The token is created using a secret string that is stored on a server. Next, the server then sends that JWT back to the client which will store it either in a cookie or in local storage.

Just like this, the user is authenticated and basically logged into our application without leaving any state on the server.

So the server does in fact not know which user is actually logged in, but of course, the user knows that he’s logged in because he has a valid Json Web Token which is a bit like a passport to access protected parts of the application.

So again, just to make sure you got the idea. A user is logged in as soon as he gets back his unique valid Json Web Token which is not saved anywhere on the server. And so this process is therefore completely stateless.

Then, each time a user wants to access a protected route like his user profile data, for example. He sends his Json Web Token along with a request, so it’s a bit like showing his passport to get access to that route.

Once the request hits the server, our app will then verify if the Json Web Token is actually valid and if the user is really who he says he is, well then the requested data will be sent to the client and if not, then there will be an error telling the user that he’s not allowed to access that resource.

All this communication must happen over https, so secure encrypted Http in order to prevent that anyone can get access to passwords or Json Web Tokens. Only then we have a really secure system.
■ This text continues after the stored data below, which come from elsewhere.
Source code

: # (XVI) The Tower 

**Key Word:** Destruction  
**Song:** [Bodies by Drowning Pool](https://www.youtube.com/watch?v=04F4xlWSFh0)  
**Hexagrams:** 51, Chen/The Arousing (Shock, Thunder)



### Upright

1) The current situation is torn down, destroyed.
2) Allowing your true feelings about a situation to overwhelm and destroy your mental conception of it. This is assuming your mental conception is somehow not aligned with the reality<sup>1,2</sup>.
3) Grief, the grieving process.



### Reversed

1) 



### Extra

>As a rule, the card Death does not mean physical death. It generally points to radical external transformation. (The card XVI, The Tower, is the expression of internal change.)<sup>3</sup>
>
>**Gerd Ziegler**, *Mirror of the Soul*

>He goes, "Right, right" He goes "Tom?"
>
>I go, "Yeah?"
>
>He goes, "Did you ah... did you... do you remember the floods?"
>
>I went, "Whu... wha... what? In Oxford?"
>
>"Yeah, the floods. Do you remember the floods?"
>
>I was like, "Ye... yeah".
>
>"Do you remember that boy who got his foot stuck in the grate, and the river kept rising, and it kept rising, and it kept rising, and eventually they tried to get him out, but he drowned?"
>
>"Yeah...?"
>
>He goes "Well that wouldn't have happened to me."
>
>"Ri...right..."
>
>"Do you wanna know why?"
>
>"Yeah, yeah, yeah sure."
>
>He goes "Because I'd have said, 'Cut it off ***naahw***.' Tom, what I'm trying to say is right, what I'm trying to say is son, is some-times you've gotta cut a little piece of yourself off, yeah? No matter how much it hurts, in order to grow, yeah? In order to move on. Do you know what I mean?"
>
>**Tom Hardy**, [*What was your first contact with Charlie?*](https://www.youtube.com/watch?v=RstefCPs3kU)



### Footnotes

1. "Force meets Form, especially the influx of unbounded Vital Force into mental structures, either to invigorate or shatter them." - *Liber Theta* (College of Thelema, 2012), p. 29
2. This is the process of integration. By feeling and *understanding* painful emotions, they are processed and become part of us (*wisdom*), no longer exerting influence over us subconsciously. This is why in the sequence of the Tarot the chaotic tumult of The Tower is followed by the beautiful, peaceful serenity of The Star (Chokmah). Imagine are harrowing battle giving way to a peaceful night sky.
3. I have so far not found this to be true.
So a Json Web Token looks like left part of this screenshot which was taken from the JWT debugger at jwt.io. So essentially, it’s an encoding string made up of three parts. The header, the payload and the signature Now the header is just some metadata about the token itself and the payload is the data that we can encode into the token, any data really that we want. So the more data we want to encode here the bigger the JWT. Anyway, these two parts are just plain text that will get encoded, but not encrypted.

So anyone will be able to decode them and to read them, we cannot store any sensitive data in here. But that’s not a problem at all because in the third part, so in the signature, is where things really get interesting. The signature is created using the header, the payload, and the secret that is saved on the server.
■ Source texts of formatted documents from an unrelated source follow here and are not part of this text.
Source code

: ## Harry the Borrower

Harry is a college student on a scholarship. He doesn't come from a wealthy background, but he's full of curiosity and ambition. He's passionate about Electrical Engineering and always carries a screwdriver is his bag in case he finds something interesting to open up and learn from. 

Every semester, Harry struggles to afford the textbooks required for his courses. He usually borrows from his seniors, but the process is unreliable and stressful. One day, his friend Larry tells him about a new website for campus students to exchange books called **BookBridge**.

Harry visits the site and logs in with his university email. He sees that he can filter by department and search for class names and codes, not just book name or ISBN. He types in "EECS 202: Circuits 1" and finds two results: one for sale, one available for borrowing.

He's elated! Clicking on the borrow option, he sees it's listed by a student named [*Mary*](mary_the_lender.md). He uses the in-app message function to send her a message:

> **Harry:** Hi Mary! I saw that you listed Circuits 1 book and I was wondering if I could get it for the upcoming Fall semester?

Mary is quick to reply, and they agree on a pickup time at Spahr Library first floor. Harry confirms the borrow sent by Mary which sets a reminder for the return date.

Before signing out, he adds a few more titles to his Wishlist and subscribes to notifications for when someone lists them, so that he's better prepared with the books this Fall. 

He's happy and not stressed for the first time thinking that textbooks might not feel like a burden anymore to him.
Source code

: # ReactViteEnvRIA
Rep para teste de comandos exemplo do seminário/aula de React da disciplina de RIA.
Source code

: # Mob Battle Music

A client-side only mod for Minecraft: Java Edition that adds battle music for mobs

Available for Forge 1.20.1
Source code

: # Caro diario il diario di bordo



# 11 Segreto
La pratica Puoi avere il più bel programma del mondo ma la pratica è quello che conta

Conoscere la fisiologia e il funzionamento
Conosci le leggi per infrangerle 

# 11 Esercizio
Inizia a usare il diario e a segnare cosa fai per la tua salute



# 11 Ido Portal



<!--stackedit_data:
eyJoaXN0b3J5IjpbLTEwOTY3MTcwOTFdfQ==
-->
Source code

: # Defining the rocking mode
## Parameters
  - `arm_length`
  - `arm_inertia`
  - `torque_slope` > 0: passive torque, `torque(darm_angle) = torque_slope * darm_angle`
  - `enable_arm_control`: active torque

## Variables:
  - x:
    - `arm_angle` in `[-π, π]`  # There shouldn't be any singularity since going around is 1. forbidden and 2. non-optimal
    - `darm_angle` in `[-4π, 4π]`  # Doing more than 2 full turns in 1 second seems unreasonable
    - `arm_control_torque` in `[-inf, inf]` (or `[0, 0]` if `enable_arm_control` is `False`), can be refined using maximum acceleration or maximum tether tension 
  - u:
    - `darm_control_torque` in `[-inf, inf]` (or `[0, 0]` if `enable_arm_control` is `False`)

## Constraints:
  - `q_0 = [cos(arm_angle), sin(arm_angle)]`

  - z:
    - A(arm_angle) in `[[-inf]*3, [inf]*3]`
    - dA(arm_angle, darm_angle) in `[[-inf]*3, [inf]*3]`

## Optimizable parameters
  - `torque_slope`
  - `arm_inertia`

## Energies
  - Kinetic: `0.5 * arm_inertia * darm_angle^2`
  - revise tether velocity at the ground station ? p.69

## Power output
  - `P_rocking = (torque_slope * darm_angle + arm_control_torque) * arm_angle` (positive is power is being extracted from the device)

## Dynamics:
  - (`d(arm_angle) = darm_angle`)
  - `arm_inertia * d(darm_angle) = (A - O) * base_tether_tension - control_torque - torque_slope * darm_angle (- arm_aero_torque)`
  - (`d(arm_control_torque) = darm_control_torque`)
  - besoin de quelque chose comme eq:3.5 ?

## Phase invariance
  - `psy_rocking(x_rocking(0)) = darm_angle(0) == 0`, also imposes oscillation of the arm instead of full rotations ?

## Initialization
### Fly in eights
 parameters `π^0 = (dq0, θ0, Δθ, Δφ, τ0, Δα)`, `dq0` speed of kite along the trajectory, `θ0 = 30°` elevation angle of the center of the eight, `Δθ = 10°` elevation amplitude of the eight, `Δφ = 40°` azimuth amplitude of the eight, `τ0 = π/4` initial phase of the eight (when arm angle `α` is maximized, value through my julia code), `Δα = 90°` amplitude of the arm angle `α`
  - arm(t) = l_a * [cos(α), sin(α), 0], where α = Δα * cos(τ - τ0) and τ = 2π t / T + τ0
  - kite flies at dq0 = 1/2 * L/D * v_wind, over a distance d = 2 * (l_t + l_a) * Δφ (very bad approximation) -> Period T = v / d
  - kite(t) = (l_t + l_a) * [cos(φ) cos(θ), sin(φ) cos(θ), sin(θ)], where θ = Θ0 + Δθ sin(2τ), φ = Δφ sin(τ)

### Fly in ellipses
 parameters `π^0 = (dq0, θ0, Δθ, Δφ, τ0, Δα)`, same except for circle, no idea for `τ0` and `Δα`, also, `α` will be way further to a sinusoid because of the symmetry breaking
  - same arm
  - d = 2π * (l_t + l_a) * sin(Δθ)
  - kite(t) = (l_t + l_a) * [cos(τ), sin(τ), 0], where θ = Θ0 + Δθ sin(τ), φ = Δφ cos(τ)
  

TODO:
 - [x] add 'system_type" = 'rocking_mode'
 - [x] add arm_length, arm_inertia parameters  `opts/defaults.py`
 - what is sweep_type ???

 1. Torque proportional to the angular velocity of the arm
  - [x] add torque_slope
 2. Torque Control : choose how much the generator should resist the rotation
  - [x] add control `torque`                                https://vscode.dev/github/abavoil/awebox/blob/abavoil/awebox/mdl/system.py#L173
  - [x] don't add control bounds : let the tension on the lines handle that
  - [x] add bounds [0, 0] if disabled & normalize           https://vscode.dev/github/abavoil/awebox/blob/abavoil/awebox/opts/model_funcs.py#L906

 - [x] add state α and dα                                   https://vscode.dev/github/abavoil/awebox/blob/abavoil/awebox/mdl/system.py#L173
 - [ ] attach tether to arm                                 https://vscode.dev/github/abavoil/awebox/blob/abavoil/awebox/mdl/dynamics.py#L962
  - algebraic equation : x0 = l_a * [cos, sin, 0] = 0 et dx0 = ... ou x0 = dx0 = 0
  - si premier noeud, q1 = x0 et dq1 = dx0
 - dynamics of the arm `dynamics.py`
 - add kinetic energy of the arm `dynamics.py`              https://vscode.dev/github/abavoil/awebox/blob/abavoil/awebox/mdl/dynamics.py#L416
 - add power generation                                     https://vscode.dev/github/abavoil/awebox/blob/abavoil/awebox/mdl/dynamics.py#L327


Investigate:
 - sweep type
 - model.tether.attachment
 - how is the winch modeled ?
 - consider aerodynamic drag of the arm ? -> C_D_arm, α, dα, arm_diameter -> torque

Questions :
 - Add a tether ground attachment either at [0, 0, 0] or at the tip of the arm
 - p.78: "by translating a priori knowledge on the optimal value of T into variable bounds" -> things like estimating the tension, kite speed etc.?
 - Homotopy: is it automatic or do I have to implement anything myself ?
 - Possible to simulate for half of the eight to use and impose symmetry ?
And this whole process is then called signing the Json Web Token. The signing algorithm takes the header, the payload, and the secret to create a unique signature. So only this data plus the secret can create this signature, all right? Then together with the header and the payload, these signature forms the JWT, which then gets sent to the client.

Once the server receives a JWT to grant access to a protected route, it needs to verify it in order to determine if the user really is who he claims to be. In other words, it will verify if no one changed the header and the payload data of the token. So again, this verification step will check if no third party actually altered either the header or the payload of the Json Web Token.
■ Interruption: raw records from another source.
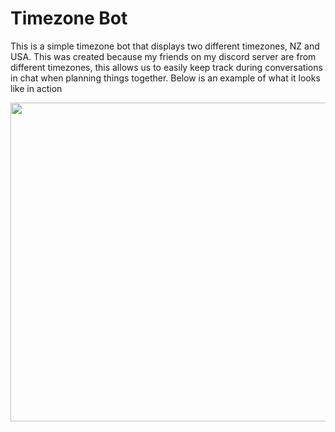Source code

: <body>
  <h1>Timezone Bot</h1>
  <p>This is a simple timezone bot that displays two different timezones, NZ and USA. 
    This was created because my friends on my discord server are from different timezones, this allows us to easily keep track during conversations in chat when planning things together. Below is an example of what it looks like in action</p>
  <img src="https://github.com/Benjamin-Fever/Discord-Timezone-Bot/assets/43081670/9a0a735a-778c-46c0-8914-8b7947b3da35" width="510"/>
</body>
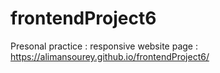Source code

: # frontendProject6
Presonal practice : responsive website
page : https://alimansourey.github.io/frontendProject6/

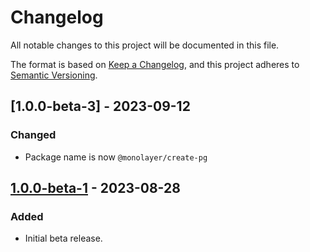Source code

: # Changelog

All notable changes to this project will be documented in this file.

The format is based on [Keep a Changelog](https://keepachangelog.com/en/1.1.0/),
and this project adheres to [Semantic Versioning](https://semver.org/spec/v2.0.0.html).

## [1.0.0-beta-3] - 2023-09-12

### Changed

- Package name is now `@monolayer/create-pg`

## [1.0.0-beta-1] - 2023-08-28

### Added
- Initial beta release.

[1.0.0-beta-1]: https://github.com/dunkelbraun/monolayer/releases/tag/create-monolayer-1.0.0-beta-1
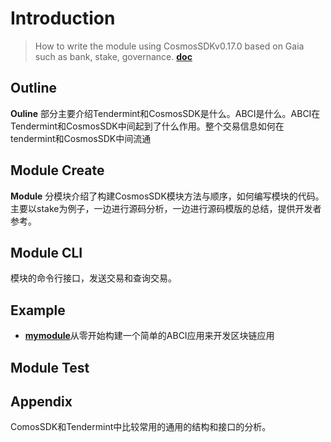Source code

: # Introduction

> How to write the module using CosmosSDKv0.17.0 based on Gaia such as bank, stake, governance.
> [**doc**](https://mikexu.gitbook.io/cosmossdk-in-action/)

## Outline
**Ouline** 部分主要介绍Tendermint和CosmosSDK是什么。ABCI是什么。ABCI在Tendermint和CosmosSDK中间起到了什么作用。整个交易信息如何在tendermint和CosmosSDK中间流通

## Module Create
**Module** 分模块介绍了构建CosmosSDK模块方法与顺序，如何编写模块的代码。主要以stake为例子，一边进行源码分析，一边进行源码模版的总结，提供开发者参考。

## Module CLI
模块的命令行接口，发送交易和查询交易。

##  Example
* [**mymodule**](https://github.com/MrXJC/CosmosSDK-in-Action/tree/master/Example/mymodule)从零开始构建一个简单的ABCI应用来开发区块链应用

## Module Test

## Appendix
ComosSDK和Tendermint中比较常用的通用的结构和接口的分析。
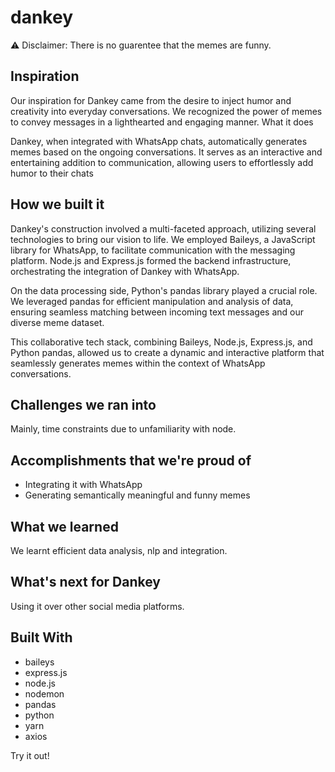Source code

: # dankey

 ⚠️ Disclaimer: There is no guarentee that the memes are funny.

## Inspiration

Our inspiration for Dankey came from the desire to inject humor and creativity into everyday conversations. We recognized the power of memes to convey messages in a lighthearted and engaging manner.
What it does

Dankey, when integrated with WhatsApp chats, automatically generates memes based on the ongoing conversations. It serves as an interactive and entertaining addition to communication, allowing users to effortlessly add humor to their chats

## How we built it

Dankey's construction involved a multi-faceted approach, utilizing several technologies to bring our vision to life. We employed Baileys, a JavaScript library for WhatsApp, to facilitate communication with the messaging platform. Node.js and Express.js formed the backend infrastructure, orchestrating the integration of Dankey with WhatsApp.

On the data processing side, Python's pandas library played a crucial role. We leveraged pandas for efficient manipulation and analysis of data, ensuring seamless matching between incoming text messages and our diverse meme dataset.

This collaborative tech stack, combining Baileys, Node.js, Express.js, and Python pandas, allowed us to create a dynamic and interactive platform that seamlessly generates memes within the context of WhatsApp conversations.

## Challenges we ran into

Mainly, time constraints due to unfamiliarity with node.

## Accomplishments that we're proud of

- Integrating it with WhatsApp
- Generating semantically meaningful and funny memes

## What we learned

We learnt efficient data analysis, nlp and integration.

## What's next for Dankey

Using it over other social media platforms.

## Built With

- baileys
- express.js
- node.js
- nodemon
- pandas
- python
- yarn
- axios

Try it out!
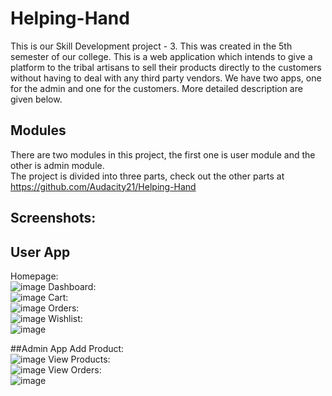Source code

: # Helping-Hand

This is our Skill Development project - 3. This was created in the 5th semester of our college. This is a web application which intends to give a platform to the tribal artisans to sell their products directly to the customers without having to deal with any third party vendors. We have two apps, one for the admin and one for the customers. More detailed description are given below.

## Modules

There are two modules in this project, the first one is user module and the other is admin module. <br />
The project is divided into three parts, check out the other parts at https://github.com/Audacity21/Helping-Hand

## Screenshots: 
## User App
Homepage: <br />
![image](https://user-images.githubusercontent.com/74983916/206830421-506403c3-394e-49be-96f9-8713a80d1ad6.png)
Dashboard: <br />
![image](https://user-images.githubusercontent.com/74983916/206830457-68636440-142b-4700-92f6-263e19d6ab4b.png)
Cart: <br />
![image](https://user-images.githubusercontent.com/74983916/206830473-829ed1f4-2497-49e4-8169-2abc316d47ba.png)
Orders: <br />
![image](https://user-images.githubusercontent.com/74983916/206830486-a0a6650e-0efa-4ef5-acc3-cdb511fe418d.png)
Wishlist: <br />
![image](https://user-images.githubusercontent.com/74983916/206830500-395ff54b-6b2b-49bb-bdfb-ede36caf30a1.png)

##Admin App
Add Product: <br />
![image](https://user-images.githubusercontent.com/74983916/206830603-088572d5-877a-41fe-ac48-5065dd55c8c1.png)
View Products: <br />
![image](https://user-images.githubusercontent.com/74983916/206830608-c8ed6f42-e6c5-4d9f-bb4c-94a57695d3e4.png)
View Orders: <br />
![image](https://user-images.githubusercontent.com/74983916/206830655-51febcf4-0450-463a-b3ec-1a7bc64c2c68.png)
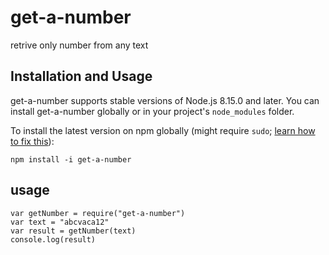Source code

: # get-a-number
retrive only number from any text

Installation and Usage
----------------------

get-a-number supports stable versions of Node.js 8.15.0 and later. You can install
get-a-number  globally or in your project's `node_modules` folder.

To install the latest version on npm globally (might require `sudo`;
[learn how to fix this](https://docs.npmjs.com/resolving-eacces-permissions-errors-when-installing-packages-globally)):

    npm install -i get-a-number


## usage
    var getNumber = require("get-a-number")
    var text = "abcvaca12"
    var result = getNumber(text)
    console.log(result)

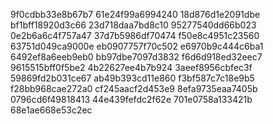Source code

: 9f0cdbb33e8b67b7
61e24f99a6994240
18d876d1e2091dbe
bf1bff18920d3c66
23d718daa7bd8c10
95277540dd66b023
0e2b6a6c4f757a47
37d7b5986df70474
f50e8c4951c23560
63751d049ca9000e
eb0907757f70c502
e6970b9c444c6ba1
6492ef8a6eeb9eb0
bb97dbe7097d3832
f6d6d918ed32eec7
9615515bff0f5be2
4b22627ee4b7b924
3aeef8956cbfec3f
59869fd2b031ce67
ab49b393cd11e860
f3bf587c7c18e9b5
f28bb968cae272a0
cf245aacf2d453e9
8efa9735eaa7405b
0796cd6f49818413
44e439fefdc2f62e
701e0758a133421b
68e1ae668e53c2ec
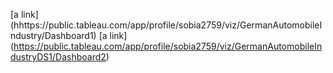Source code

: [a link] (hhttps://public.tableau.com/app/profile/sobia2759/viz/GermanAutomobileIndustry/Dashboard1)
[a link] (https://public.tableau.com/app/profile/sobia2759/viz/GermanAutomobileIndustryDS1/Dashboard2)
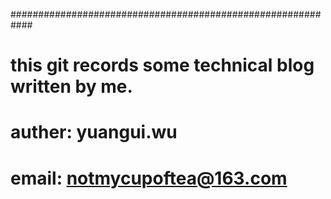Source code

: ############################################################
# this git records some technical blog written by me. 
# auther: yuangui.wu
# email:  notmycupoftea@163.com
# ##########################################################


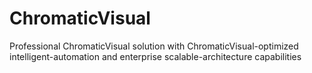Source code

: # ChromaticVisual
Professional ChromaticVisual solution with ChromaticVisual-optimized intelligent-automation and enterprise scalable-architecture capabilities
So, how does this verification actually work? Well, it is actually quite straightforward. Once the JWT is received, the verification will take its header and payload, and together with the secret that is still saved on the server, basically create a test signature.

But the original signature that was generated when the JWT was first created is still in the token, right? And that’s the key to this verification. Because now all we have to do is to compare the test signature with the original signature. And if the test signature is the same as the original signature, then it means that the payload and the header have not been modified.

Because if they had been modified, then the test signature would have to be different. Therefore in this case where there has been no alteration of the data, we can then authenticate the user. And of course, if the two signatures are actually different, well, then it means that someone tampered with the data. Usually by trying to change the payload. But that third party manipulating the payload does of course not have access to the secret, so they cannot sign the JWT. So the original signature will never correspond to the manipulated data. And therefore, the verification will always fail in this case. And that’s the key to making this whole system work. It’s the magic that makes JWT so simple, but also extremely powerful.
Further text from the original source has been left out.